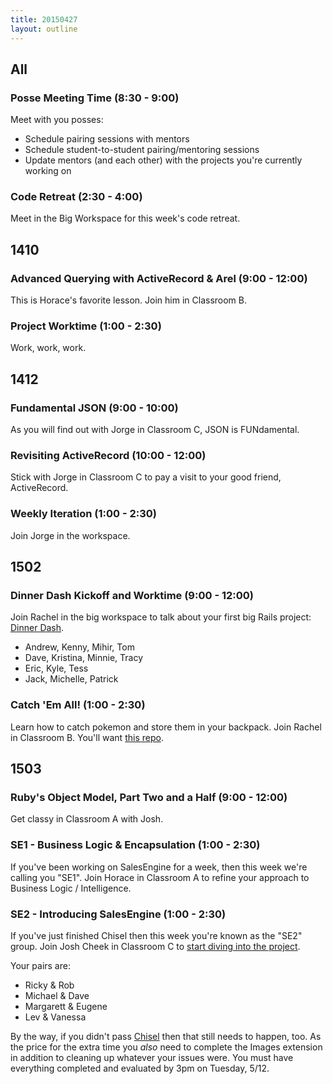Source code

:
 ```yaml
---
title: 20150427
layout: outline
---
```


## All

### Posse Meeting Time (8:30 - 9:00)

Meet with you posses:

* Schedule pairing sessions with mentors
* Schedule student-to-student pairing/mentoring sessions
* Update mentors (and each other) with the projects you're currently working on

### Code Retreat (2:30 - 4:00)

Meet in the Big Workspace for this week's code retreat.

## 1410

### Advanced Querying with ActiveRecord & Arel (9:00 - 12:00)

This is Horace's favorite lesson. Join him in Classroom B. 

### Project Worktime (1:00 - 2:30)

Work, work, work. 

## 1412

### Fundamental JSON (9:00 - 10:00)

As you will find out with Jorge in Classroom C, JSON is FUNdamental. 

### Revisiting ActiveRecord (10:00 - 12:00)

Stick with Jorge in Classroom C to pay a visit to your good friend, ActiveRecord. 

### Weekly Iteration (1:00 - 2:30)

Join Jorge in the workspace.

## 1502

### Dinner Dash Kickoff and Worktime (9:00 - 12:00)

Join Rachel in the big workspace to talk about your first big Rails project: [Dinner Dash](http://tutorials.jumpstartlab.com/projects/dinner_dash.html). 

* Andrew, Kenny, Mihir, Tom
* Dave, Kristina, Minnie, Tracy
* Eric, Kyle, Tess
* Jack, Michelle, Patrick

### Catch 'Em All! (1:00 - 2:30)

Learn how to catch pokemon and store them in your backpack. Join Rachel in Classroom B. You'll  want [this repo](https://github.com/rwarbelow/catch-em-all).

## 1503

### Ruby's Object Model, Part Two and a Half (9:00 - 12:00)

Get classy in Classroom A with Josh. 

### SE1 - Business Logic & Encapsulation (1:00 - 2:30)

If you've been working on SalesEngine for a week, then this week we're calling you "SE1". Join Horace in Classroom A
to refine your approach to Business Logic / Intelligence.

### SE2 - Introducing SalesEngine (1:00 - 2:30)

If you've just finished Chisel then this week you're known as the "SE2" group. Join Josh Cheek in Classroom C to [start
diving into the project](http://tutorials.jumpstartlab.com/projects/sales_engine.html).

Your pairs are:

* Ricky & Rob
* Michael & Dave
* Margarett & Eugene
* Lev & Vanessa

By the way, if you didn't pass [Chisel](http://tutorials.jumpstartlab.com/projects/chisel.html) then that still needs
to happen, too. As the price for the extra time you *also*
need to complete the Images extension in addition to cleaning up whatever your issues were. You must have everything
completed and evaluated by 3pm on Tuesday, 5/12.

══════════

> What the task asks:
Find the line with "As you will" in the material above. Reproduce it and each line after it up to and including the line with "### Dinner Dash".

> Solved problem:
As you will find out with Jorge in Classroom C, JSON is FUNdamental. 

### Revisiting ActiveRecord (10:00 - 12:00)

Stick with Jorge in Classroom C to pay a visit to your good friend, ActiveRecord. 

### Weekly Iteration (1:00 - 2:30)

Join Jorge in the workspace.

## 1502

### Dinner Dash Kickoff and Worktime (9:00 - 12:00)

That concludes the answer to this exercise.